▶ _Provided records_

--------

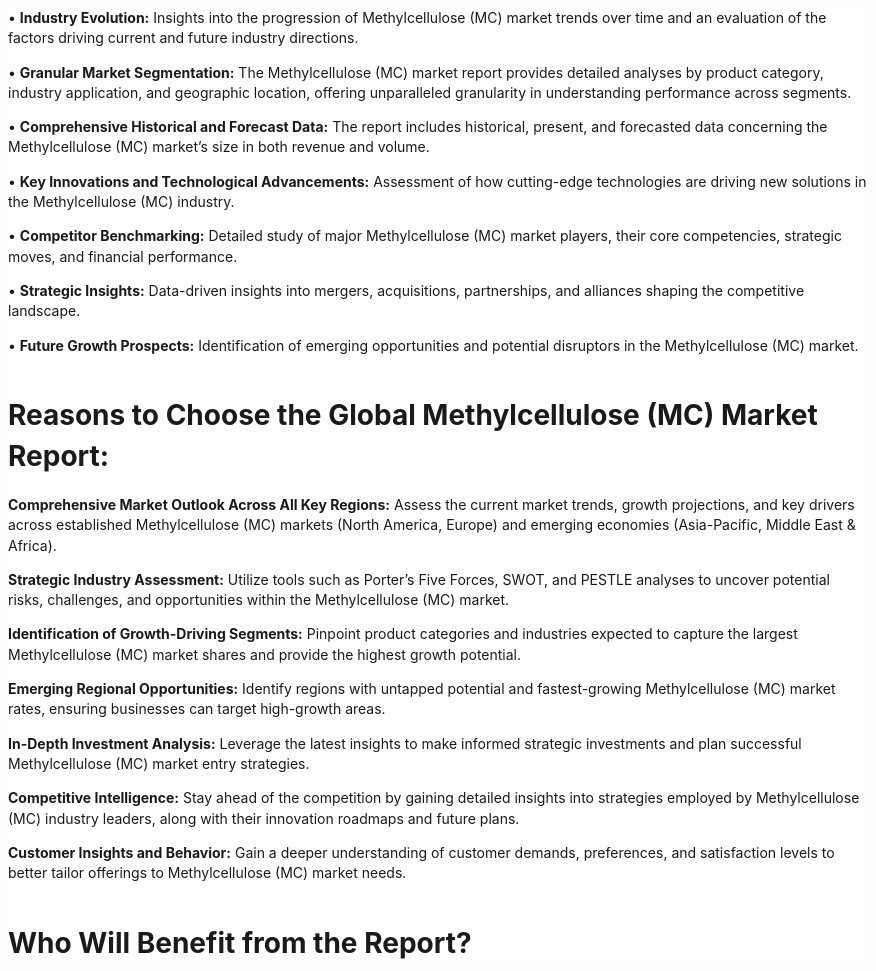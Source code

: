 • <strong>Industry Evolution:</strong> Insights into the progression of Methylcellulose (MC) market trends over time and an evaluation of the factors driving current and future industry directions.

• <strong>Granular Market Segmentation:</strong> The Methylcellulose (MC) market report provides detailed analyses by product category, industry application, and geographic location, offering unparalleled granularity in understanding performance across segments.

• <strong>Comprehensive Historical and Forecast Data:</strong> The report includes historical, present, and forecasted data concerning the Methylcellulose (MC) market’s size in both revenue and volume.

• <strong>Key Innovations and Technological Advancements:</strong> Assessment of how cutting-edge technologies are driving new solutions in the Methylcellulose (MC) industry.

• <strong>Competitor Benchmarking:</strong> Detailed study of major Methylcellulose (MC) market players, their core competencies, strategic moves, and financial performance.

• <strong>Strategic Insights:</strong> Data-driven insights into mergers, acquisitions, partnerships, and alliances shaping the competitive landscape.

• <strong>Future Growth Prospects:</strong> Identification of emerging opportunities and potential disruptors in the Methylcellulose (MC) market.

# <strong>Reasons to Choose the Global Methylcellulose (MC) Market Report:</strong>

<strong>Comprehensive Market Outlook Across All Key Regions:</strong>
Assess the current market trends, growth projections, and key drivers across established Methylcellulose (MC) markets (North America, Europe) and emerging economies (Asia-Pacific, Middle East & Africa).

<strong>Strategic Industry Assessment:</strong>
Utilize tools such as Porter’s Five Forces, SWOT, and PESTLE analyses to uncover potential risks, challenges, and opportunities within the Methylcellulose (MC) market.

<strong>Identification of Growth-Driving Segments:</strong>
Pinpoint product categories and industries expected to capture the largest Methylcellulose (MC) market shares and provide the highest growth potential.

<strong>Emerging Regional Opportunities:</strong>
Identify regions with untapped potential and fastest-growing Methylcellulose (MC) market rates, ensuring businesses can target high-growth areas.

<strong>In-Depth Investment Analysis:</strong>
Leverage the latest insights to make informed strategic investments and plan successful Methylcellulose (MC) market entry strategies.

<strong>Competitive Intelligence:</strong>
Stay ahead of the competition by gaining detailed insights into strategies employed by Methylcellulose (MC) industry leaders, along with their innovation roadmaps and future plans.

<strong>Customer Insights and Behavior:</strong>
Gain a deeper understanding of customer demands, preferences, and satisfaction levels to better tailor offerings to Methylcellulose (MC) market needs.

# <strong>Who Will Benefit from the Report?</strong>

--------

▶ _Task statement_
The lines running from the beginning of the listing above through the line that holds "<strong>Comprehensive Market Outlook" are to be duplicated exactly, both ends kept, pictures omitted.

▶ _Written answer_
Source code

: • <strong>Industry Evolution:</strong> Insights into the progression of Methylcellulose (MC) market trends over time and an evaluation of the factors driving current and future industry directions.

• <strong>Granular Market Segmentation:</strong> The Methylcellulose (MC) market report provides detailed analyses by product category, industry application, and geographic location, offering unparalleled granularity in understanding performance across segments.

• <strong>Comprehensive Historical and Forecast Data:</strong> The report includes historical, present, and forecasted data concerning the Methylcellulose (MC) market’s size in both revenue and volume.

• <strong>Key Innovations and Technological Advancements:</strong> Assessment of how cutting-edge technologies are driving new solutions in the Methylcellulose (MC) industry.

• <strong>Competitor Benchmarking:</strong> Detailed study of major Methylcellulose (MC) market players, their core competencies, strategic moves, and financial performance.

• <strong>Strategic Insights:</strong> Data-driven insights into mergers, acquisitions, partnerships, and alliances shaping the competitive landscape.

• <strong>Future Growth Prospects:</strong> Identification of emerging opportunities and potential disruptors in the Methylcellulose (MC) market.

# <strong>Reasons to Choose the Global Methylcellulose (MC) Market Report:</strong>

<strong>Comprehensive Market Outlook Across All Key Regions:</strong>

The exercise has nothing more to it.